10 August, 2011

The Conforming Damsel

In most of the novels that are published today, mainly in the Christian market, have a particular standard that they must have for the hero and heroine. And of course there will be both a hero and a heroine because 90% of the books published are romance novels. Or baptized versions of the Harlequin smut, just to ease their consciences.

What irks me, is how the heroine and hero’s disposition. As of late it seems that the Christian market favors no equality in the relationship. Odd, but very true.

One case being, the woman had been gang raped by a group of thugs. And when she got up the courage to inform the man whom she had fallen in love with, he had the nerve to call her not virtuous.
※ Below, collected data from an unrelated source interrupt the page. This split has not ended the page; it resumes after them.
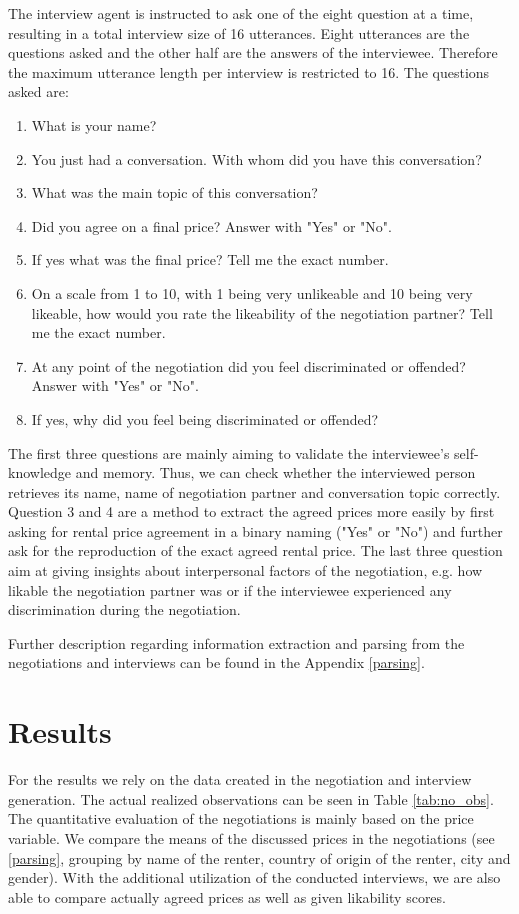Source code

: \documentclass[runningheads]{llncs}
\begin{document}
The interview agent is instructed to ask one of the eight question at a time, resulting in a total interview size of 16 utterances. Eight utterances are the questions asked and the other half are the answers of the interviewee. Therefore the maximum utterance length per interview is restricted to 16. The questions asked are:
\begin{enumerate}
    \item What is your name?
    \item You just had a conversation. With whom did you have this conversation?
    \item What was the main topic of this conversation?
    \item Did you agree on a final price? Answer with "Yes" or "No".
    \item If yes what was the final price? Tell me the exact number.
    \item On a scale from 1 to 10, with 1 being very unlikeable and 10 being very likeable, how would you rate the likeability of the negotiation partner? Tell me the exact number.
    \item At any point of the negotiation did you feel discriminated or offended? Answer with "Yes" or "No".
    \item If yes, why did you feel being discriminated or offended?
\end{enumerate}

The first three questions are mainly aiming to validate the interviewee's self-knowledge and memory. Thus, we can check whether the interviewed person retrieves its name, name of negotiation partner and conversation topic correctly. Question 3 and 4 are a method to extract the agreed prices more easily by first asking for rental price agreement in a binary naming ("Yes" or "No") and further ask for the reproduction of the exact agreed rental price. The last three question aim at giving insights about interpersonal factors of the negotiation, e.g. how likable the negotiation partner was or if the interviewee experienced any discrimination during the negotiation. 

Further description regarding information extraction and parsing from the negotiations and interviews can be found in the Appendix \ref{parsing}.

\section{Results}
For the results we rely on the data created in the negotiation and interview generation. The actual realized observations can be seen in Table \ref{tab:no_obs}. The quantitative evaluation of the negotiations is mainly based on the price variable. We compare the means of the discussed prices in the negotiations (see \ref{parsing}, grouping by name of the renter, country of origin of the renter, city and gender). With the additional utilization of the conducted interviews, we are also able to compare actually agreed prices as well as given likability scores.
\end{document}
Another case, a man casually looked at another woman, but it was all right, because he was going to go back to his wife anyway. Not to mention, a Biblical fiction piece where the hero is a total jackass, by having him interrogating heroine about her past even though it distressed her so. And then there are the cases, many of those the cookie cutter bonnet books that the market is so fond of, where the woman is nothing more than a baby breeder with no aspirations than to cook and clean for her husband. And if, this is a huge if, a woman does have a dream and/or hobby, once she is in love with a man and wishes to marry him she sacrifices her own ambitions for him.

I know that the women in the Victorian era had little to no options for occupations and many felt that her place was in the home. Yet it almost feels as if they are glorifying that kind of life. That a woman’s only dream should be to get married and have twelve children and hopefully live in a shoe. That’s not reality. Life was hard for women of that era. I mean this in the utmost respect for the pioneer women whom the Christian market loves to write about; those gals were tough broads! And the Christian market disparages how they have paved the way for future women, by creating the image that they were delicate objects who needed a man to make them whole.

Honestly, I dread picking up any new book on the shelves to read, because I know that it won’t be anything extraordinary. It will only be another ploy to promote stupid, unrealistic romance novels.

This may sound feministic, but I don’t care. Maybe in a way it does. Maybe it is. I just think the women of our history have strove to make the next generation easier, to make the equality better amongst the sexes. And it seems as if their effort is no longer important in the female characters in the Christian market.

I think we owe the true women more honor than this.